§ **To do**: Please report, as a bare number, how many lines below include the string "this".

*** Opening of Extracted entries ***

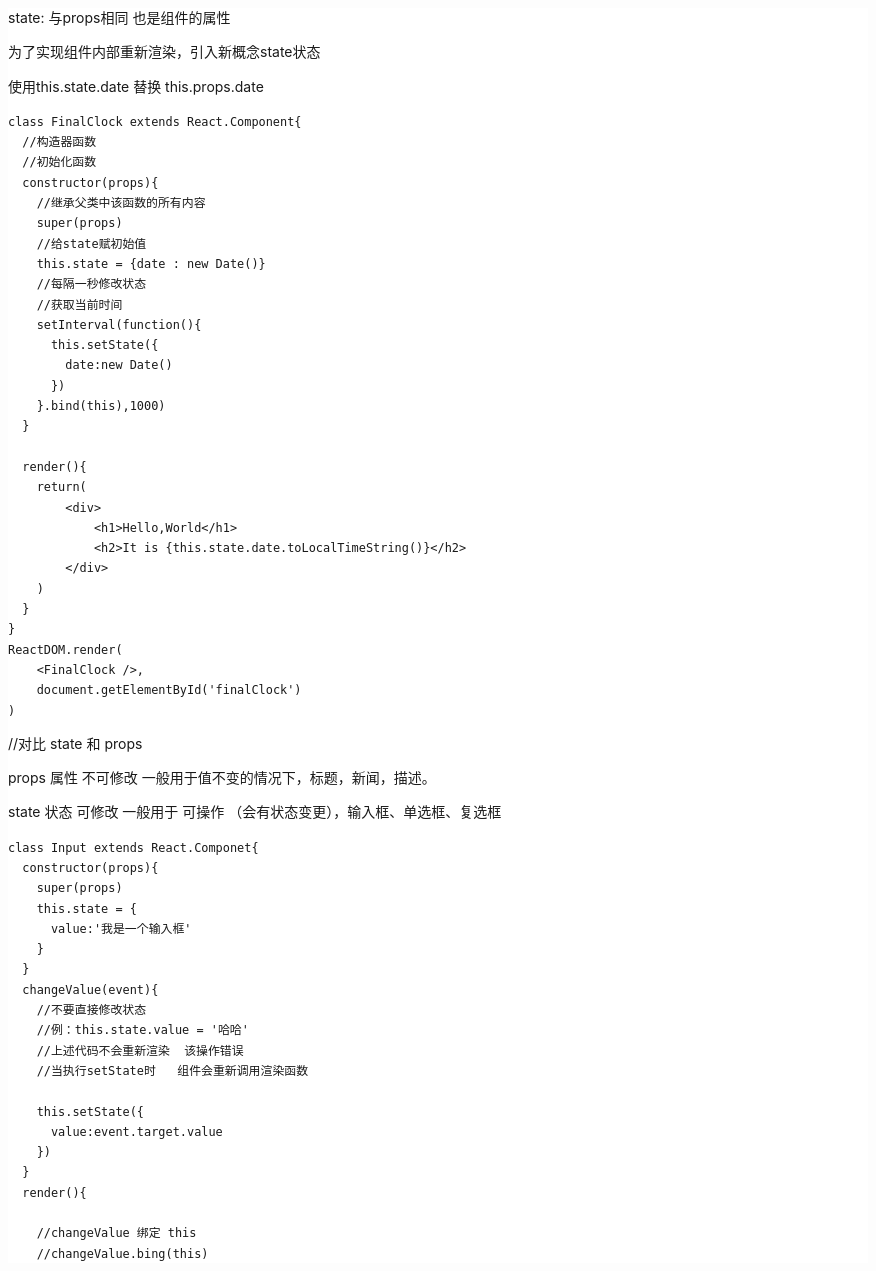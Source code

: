 state: 与props相同  也是组件的属性

为了实现组件内部重新渲染，引入新概念state状态

使用this.state.date 替换 this.props.date

```
class FinalClock extends React.Component{
  //构造器函数
  //初始化函数
  constructor(props){
    //继承父类中该函数的所有内容
    super(props)
    //给state赋初始值
    this.state = {date : new Date()}
    //每隔一秒修改状态
    //获取当前时间
    setInterval(function(){
      this.setState({
        date:new Date()
      })
    }.bind(this),1000)
  }
  
  render(){
    return(
    	<div>
    		<h1>Hello,World</h1>
    		<h2>It is {this.state.date.toLocalTimeString()}</h2>
    	</div>
    )
  }
}
ReactDOM.render(
	<FinalClock />,
	document.getElementById('finalClock')
)
```

//对比 state 和 props

props 属性  不可修改  一般用于值不变的情况下，标题，新闻，描述。

state 状态 可修改  一般用于 可操作 （会有状态变更），输入框、单选框、复选框

```
class Input extends React.Componet{
  constructor(props){
    super(props)
    this.state = {
      value:'我是一个输入框'
    }
  }
  changeValue(event){
    //不要直接修改状态
    //例：this.state.value = '哈哈'
    //上述代码不会重新渲染  该操作错误
    //当执行setState时   组件会重新调用渲染函数
    
    this.setState({
      value:event.target.value
    })
  }
  render(){
    
    //changeValue 绑定 this
    //changeValue.bing(this)
```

*** Close of Extracted entries ***

§ **Answer box**: 10